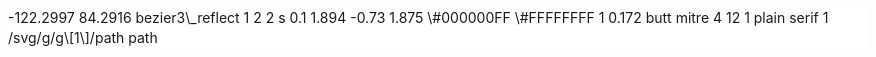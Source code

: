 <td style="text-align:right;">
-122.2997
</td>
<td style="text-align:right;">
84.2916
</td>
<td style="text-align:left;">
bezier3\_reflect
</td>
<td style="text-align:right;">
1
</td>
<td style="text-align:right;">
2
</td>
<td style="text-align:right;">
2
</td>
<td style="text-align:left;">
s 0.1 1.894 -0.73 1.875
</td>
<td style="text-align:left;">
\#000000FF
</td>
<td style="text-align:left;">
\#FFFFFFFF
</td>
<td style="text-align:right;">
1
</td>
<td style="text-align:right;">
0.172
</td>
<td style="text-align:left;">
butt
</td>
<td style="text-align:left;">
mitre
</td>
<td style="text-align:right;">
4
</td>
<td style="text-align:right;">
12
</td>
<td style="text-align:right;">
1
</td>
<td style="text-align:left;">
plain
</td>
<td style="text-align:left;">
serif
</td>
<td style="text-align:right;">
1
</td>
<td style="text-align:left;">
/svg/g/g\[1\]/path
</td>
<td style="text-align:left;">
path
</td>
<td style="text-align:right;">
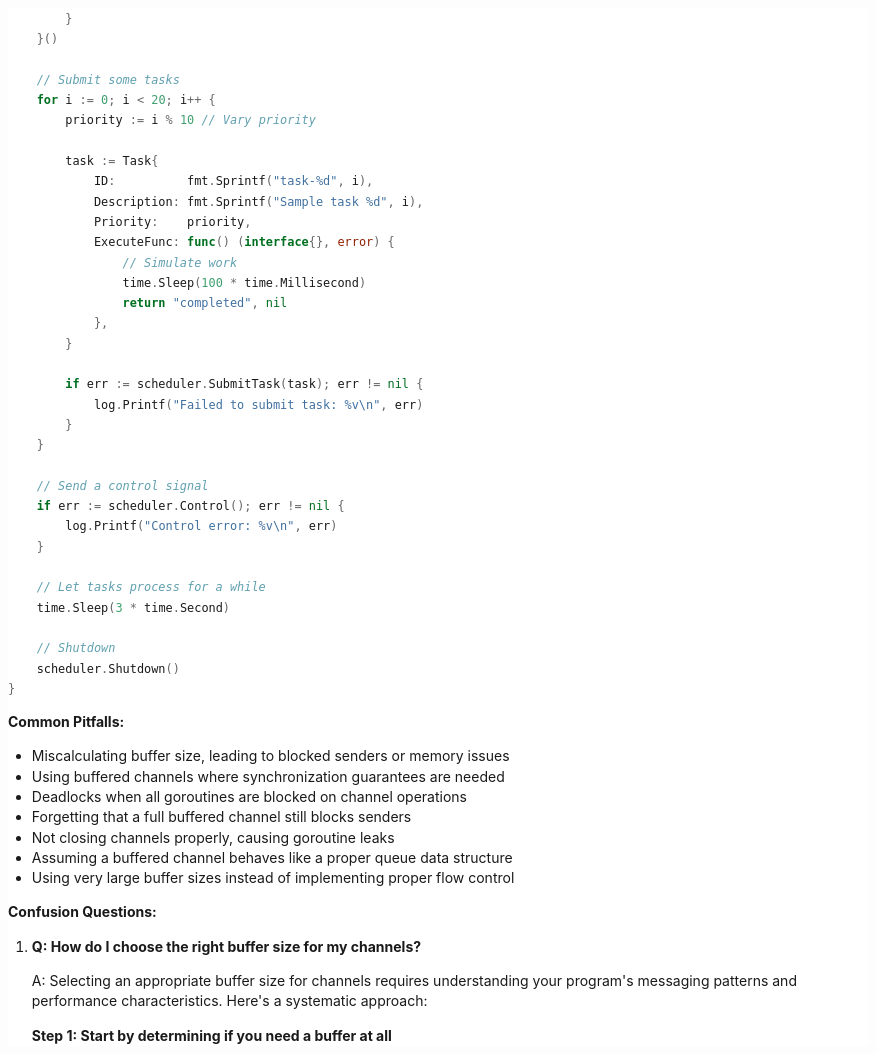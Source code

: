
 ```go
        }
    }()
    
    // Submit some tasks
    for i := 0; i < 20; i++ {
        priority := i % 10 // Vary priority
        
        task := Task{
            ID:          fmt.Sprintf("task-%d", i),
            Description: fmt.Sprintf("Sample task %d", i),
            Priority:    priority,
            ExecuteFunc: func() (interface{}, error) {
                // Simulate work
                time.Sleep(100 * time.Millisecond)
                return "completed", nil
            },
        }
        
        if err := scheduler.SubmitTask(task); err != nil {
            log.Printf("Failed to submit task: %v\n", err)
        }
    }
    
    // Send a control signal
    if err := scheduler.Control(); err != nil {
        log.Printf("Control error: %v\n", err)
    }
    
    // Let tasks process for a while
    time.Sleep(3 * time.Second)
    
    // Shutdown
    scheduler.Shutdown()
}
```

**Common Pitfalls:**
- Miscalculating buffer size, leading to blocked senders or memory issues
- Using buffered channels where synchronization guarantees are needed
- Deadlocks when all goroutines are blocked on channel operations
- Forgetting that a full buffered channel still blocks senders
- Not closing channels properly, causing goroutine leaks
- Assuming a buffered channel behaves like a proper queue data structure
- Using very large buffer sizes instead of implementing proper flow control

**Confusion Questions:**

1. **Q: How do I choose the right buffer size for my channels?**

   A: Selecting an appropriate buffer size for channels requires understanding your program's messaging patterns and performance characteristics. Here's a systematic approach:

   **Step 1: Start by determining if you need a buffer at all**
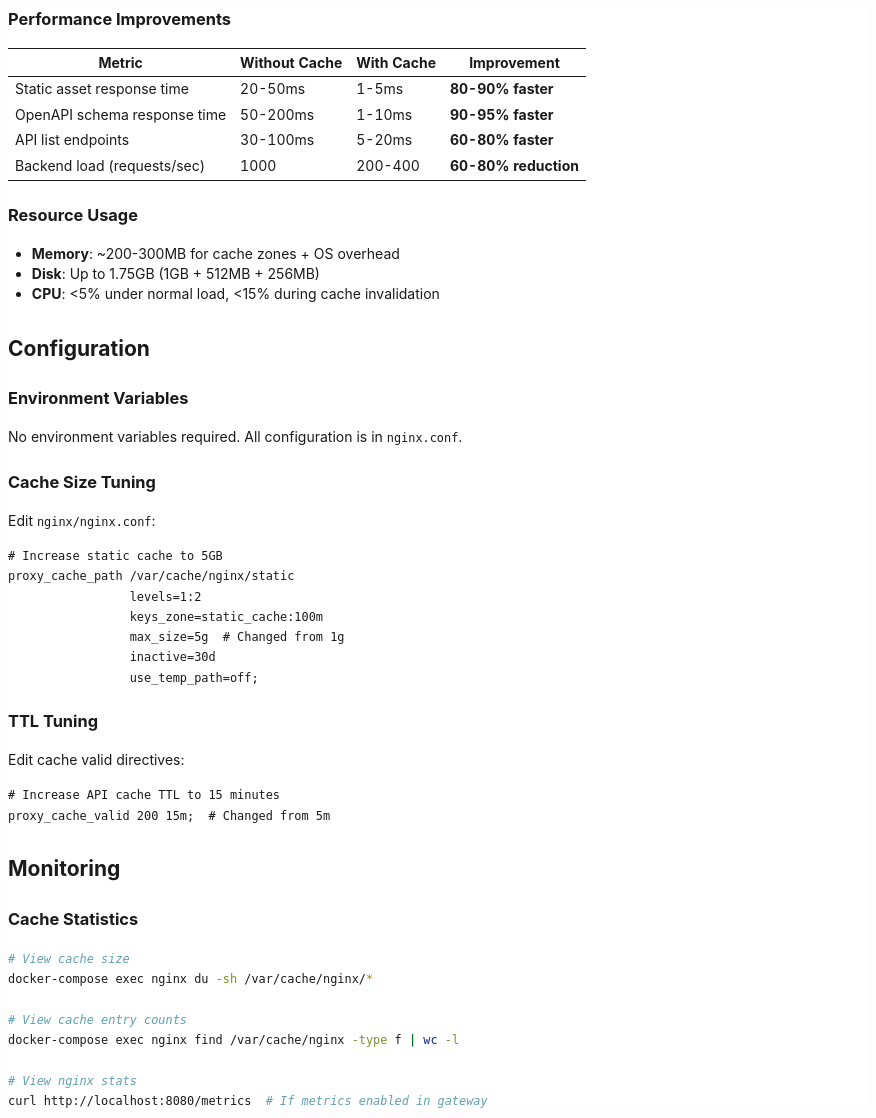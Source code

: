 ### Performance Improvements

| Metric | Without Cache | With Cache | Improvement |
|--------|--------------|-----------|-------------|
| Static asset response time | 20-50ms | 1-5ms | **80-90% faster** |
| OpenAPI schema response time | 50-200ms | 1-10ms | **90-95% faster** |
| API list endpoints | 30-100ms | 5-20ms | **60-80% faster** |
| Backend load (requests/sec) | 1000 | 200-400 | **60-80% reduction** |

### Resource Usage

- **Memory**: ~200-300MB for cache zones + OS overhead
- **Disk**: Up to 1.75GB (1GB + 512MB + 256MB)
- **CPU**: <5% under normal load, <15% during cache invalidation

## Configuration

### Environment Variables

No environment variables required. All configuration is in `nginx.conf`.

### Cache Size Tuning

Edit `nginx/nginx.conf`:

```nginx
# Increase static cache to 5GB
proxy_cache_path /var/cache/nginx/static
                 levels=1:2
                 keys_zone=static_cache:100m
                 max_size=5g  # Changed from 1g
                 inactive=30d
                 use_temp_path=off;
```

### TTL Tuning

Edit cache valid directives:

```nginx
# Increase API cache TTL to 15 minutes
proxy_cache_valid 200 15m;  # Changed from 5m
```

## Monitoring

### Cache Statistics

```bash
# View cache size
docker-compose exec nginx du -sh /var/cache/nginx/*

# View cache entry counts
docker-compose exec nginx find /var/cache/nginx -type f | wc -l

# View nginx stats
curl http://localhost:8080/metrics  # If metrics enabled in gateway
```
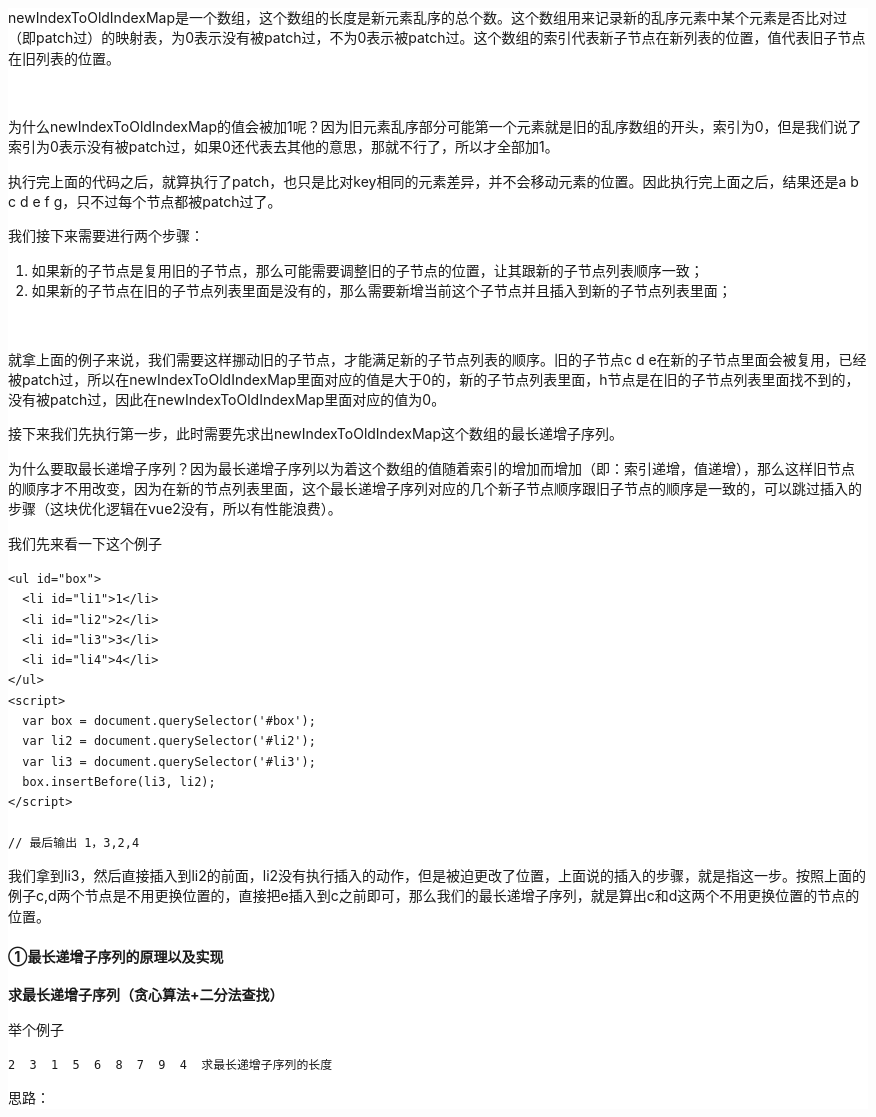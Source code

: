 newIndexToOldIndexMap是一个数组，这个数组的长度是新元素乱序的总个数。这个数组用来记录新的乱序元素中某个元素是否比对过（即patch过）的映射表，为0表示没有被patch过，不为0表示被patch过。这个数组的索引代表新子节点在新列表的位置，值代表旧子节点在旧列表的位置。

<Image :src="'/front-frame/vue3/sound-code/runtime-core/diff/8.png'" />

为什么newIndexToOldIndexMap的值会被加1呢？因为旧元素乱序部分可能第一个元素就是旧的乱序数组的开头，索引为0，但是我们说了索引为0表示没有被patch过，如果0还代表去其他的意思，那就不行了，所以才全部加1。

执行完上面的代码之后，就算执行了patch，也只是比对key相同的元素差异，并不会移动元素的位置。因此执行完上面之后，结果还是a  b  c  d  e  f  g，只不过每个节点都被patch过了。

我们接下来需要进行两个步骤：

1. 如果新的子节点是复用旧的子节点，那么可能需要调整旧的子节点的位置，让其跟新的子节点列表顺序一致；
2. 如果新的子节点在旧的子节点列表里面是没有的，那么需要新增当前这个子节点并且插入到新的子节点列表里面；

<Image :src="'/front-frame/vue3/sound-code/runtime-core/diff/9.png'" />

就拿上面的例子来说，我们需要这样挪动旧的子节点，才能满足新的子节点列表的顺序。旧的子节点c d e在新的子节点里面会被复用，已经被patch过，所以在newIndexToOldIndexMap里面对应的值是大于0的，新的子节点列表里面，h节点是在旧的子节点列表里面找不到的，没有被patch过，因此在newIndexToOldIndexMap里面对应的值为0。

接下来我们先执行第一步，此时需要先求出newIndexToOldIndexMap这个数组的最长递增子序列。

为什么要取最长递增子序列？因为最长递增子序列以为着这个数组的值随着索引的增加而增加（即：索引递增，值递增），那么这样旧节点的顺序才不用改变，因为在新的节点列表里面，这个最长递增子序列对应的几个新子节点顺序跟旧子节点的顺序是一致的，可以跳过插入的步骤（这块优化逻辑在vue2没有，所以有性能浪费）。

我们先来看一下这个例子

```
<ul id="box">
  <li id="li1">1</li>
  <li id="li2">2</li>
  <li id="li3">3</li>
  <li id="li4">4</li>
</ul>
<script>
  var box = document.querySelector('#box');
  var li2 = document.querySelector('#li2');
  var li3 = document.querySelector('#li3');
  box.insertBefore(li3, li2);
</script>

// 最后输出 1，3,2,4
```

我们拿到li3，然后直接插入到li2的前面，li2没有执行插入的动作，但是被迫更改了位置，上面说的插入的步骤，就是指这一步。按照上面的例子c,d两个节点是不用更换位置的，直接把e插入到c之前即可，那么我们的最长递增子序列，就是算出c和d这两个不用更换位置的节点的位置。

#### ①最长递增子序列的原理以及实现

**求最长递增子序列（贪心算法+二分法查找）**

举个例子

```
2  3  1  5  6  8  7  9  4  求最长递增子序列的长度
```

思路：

_TASK ITEM_.
Filter the listing above, keeping only the lines with "scheduler".

_RESULT_.
        if err := scheduler.SubmitTask(task); err != nil {
    if err := scheduler.Control(); err != nil {
    scheduler.Shutdown()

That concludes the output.